[SUPPLIED INFORMATION]
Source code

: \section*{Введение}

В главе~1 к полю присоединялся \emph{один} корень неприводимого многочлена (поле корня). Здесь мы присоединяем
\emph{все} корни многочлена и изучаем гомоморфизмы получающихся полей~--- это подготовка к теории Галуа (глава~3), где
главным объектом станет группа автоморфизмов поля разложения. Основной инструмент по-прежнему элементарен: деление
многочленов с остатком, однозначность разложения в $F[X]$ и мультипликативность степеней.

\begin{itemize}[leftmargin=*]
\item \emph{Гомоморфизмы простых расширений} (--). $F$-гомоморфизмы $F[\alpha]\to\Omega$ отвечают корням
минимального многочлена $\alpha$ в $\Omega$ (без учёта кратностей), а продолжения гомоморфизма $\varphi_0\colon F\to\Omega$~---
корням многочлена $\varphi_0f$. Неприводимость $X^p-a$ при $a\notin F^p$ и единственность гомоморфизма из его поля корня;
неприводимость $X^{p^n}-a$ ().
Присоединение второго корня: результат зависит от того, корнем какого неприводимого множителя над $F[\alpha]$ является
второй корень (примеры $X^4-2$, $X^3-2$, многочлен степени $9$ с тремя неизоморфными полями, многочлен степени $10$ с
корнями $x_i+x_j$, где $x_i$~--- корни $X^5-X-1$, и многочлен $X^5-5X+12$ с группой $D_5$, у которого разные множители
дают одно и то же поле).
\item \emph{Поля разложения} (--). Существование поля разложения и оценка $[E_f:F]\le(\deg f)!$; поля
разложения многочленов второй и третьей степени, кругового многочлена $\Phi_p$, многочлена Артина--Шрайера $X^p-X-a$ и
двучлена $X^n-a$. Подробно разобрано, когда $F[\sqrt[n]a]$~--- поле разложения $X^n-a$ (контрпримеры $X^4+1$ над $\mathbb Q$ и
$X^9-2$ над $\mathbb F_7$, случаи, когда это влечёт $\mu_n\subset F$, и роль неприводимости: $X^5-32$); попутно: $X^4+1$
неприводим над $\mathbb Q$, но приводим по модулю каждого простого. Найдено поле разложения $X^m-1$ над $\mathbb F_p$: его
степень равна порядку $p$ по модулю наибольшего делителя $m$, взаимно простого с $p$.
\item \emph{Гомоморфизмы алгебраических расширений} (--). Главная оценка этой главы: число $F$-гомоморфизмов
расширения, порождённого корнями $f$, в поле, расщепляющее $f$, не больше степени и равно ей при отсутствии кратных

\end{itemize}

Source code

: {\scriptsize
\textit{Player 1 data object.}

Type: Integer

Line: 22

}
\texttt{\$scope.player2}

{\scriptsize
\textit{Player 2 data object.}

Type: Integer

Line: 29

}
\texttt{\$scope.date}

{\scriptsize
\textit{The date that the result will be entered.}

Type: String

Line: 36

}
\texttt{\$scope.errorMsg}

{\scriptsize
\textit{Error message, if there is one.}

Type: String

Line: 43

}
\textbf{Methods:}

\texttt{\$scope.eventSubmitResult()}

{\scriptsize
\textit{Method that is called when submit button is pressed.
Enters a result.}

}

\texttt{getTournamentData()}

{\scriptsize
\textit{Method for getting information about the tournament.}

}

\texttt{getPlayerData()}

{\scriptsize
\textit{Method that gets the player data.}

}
[/SUPPLIED INFORMATION]
[SUPPLIED INFORMATION]
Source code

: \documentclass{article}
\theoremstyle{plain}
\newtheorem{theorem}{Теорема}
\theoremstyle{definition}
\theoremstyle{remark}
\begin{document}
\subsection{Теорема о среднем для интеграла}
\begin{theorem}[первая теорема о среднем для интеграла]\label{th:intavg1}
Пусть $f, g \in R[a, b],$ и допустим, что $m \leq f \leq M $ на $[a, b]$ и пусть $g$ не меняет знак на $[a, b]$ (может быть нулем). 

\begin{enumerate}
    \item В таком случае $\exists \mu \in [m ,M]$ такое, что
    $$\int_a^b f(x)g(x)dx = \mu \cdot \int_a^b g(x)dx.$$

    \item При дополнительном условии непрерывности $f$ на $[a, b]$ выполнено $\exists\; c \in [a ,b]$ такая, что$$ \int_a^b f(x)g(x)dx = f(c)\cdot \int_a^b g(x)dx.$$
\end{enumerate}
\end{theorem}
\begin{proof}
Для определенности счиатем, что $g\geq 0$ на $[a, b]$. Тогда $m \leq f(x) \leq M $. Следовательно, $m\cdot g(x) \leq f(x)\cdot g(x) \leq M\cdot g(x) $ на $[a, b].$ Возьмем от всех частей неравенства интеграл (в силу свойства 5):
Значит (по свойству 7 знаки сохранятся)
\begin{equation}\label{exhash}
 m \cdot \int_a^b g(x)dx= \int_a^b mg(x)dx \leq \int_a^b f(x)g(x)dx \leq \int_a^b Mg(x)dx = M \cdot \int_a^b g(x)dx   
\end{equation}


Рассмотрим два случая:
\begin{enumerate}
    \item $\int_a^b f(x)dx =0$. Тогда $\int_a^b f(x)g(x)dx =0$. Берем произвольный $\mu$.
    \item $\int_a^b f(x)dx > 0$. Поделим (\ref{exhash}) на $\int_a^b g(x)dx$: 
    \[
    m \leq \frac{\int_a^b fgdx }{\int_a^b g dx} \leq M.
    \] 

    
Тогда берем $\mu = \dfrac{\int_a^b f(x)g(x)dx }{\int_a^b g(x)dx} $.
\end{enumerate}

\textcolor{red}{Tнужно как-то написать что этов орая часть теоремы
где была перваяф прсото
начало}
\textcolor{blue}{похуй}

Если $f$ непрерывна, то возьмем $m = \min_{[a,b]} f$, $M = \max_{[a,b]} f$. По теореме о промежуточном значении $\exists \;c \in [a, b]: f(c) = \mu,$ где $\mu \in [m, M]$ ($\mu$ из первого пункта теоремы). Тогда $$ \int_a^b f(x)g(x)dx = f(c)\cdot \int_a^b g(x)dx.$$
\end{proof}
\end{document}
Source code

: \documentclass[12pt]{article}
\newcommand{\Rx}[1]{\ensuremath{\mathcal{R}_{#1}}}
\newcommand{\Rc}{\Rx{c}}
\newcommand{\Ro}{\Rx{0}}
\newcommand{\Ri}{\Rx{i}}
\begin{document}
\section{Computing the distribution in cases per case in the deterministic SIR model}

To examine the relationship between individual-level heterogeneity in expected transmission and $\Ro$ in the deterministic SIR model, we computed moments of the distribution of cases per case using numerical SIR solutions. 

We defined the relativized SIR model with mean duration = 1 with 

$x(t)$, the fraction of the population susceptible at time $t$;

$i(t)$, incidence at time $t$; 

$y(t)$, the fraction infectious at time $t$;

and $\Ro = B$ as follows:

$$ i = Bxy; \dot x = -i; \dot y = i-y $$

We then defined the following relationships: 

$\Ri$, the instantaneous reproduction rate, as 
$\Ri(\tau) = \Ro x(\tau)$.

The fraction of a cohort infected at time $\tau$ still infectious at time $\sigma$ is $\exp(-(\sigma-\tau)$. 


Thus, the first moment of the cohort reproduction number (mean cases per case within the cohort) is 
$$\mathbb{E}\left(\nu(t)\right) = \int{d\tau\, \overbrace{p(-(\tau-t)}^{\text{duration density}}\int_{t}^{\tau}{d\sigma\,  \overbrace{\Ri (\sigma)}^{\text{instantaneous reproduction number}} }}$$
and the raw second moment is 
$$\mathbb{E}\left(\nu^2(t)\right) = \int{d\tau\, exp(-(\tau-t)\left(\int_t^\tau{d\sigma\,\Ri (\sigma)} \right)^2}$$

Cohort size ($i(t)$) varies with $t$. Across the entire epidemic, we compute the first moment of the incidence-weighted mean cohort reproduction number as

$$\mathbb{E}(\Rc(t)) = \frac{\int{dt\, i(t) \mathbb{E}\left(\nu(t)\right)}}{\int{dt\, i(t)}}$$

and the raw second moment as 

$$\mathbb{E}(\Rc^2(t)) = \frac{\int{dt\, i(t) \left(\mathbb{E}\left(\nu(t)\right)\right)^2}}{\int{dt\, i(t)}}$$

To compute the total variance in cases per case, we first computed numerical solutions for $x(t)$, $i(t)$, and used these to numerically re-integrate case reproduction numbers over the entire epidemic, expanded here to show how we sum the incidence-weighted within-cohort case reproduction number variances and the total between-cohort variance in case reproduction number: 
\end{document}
[/SUPPLIED INFORMATION]
[SUPPLIED INFORMATION]
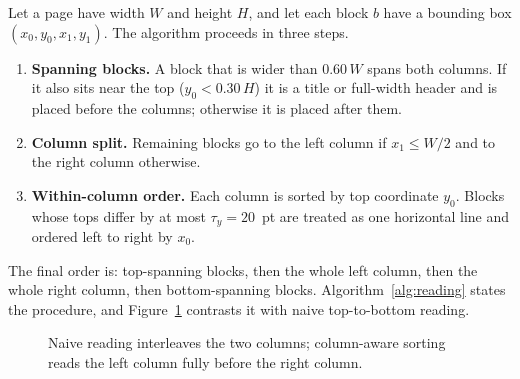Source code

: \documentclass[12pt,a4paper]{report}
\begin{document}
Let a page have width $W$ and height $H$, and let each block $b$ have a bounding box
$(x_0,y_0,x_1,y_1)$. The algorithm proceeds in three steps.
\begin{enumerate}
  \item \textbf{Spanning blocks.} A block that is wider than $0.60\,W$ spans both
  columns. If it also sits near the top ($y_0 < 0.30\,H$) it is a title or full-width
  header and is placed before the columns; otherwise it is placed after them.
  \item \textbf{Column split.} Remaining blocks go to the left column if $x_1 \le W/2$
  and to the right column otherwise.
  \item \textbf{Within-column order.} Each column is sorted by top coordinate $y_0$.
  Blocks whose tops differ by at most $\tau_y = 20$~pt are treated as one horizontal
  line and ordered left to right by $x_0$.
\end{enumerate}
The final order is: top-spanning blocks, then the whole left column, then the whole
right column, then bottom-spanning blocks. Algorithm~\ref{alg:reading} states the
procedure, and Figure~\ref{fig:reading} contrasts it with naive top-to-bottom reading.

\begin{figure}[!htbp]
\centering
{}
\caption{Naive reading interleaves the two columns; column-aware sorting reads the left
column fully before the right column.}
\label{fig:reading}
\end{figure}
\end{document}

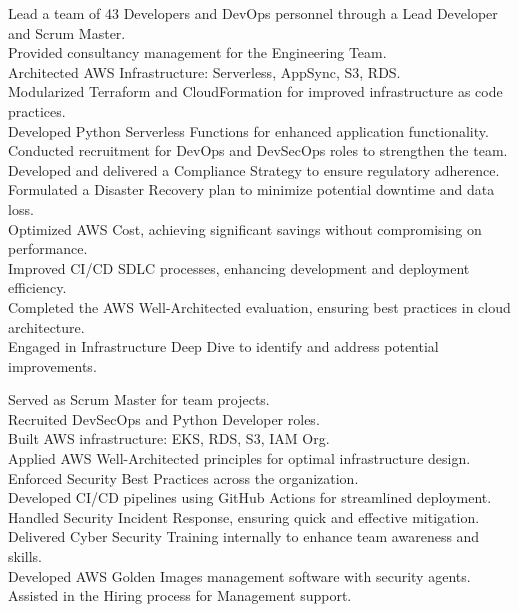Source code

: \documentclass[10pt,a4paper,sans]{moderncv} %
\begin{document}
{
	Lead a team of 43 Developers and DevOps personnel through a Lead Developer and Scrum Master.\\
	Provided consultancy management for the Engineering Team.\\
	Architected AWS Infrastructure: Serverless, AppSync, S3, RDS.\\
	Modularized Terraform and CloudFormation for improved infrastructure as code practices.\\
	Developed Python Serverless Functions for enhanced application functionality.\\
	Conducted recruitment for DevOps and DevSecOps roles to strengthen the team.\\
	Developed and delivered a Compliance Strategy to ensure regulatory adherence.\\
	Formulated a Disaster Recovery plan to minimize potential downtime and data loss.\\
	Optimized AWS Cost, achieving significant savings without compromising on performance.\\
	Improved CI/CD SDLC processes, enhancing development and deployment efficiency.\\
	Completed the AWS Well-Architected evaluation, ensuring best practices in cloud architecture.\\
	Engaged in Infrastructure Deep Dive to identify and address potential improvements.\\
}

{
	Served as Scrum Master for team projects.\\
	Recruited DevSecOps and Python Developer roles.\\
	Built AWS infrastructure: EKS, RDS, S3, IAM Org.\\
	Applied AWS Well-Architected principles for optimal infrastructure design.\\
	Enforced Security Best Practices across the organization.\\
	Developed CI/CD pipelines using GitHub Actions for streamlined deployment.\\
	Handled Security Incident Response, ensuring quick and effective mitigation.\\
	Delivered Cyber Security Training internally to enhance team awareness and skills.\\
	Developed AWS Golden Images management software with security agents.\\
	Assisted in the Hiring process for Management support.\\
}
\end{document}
[/SUPPLIED INFORMATION]
WORK TO BE COMPLETED>
When you have gone through the records above, say how many lines include the word "Developer", and write nothing besides that number.

ANSWER>
2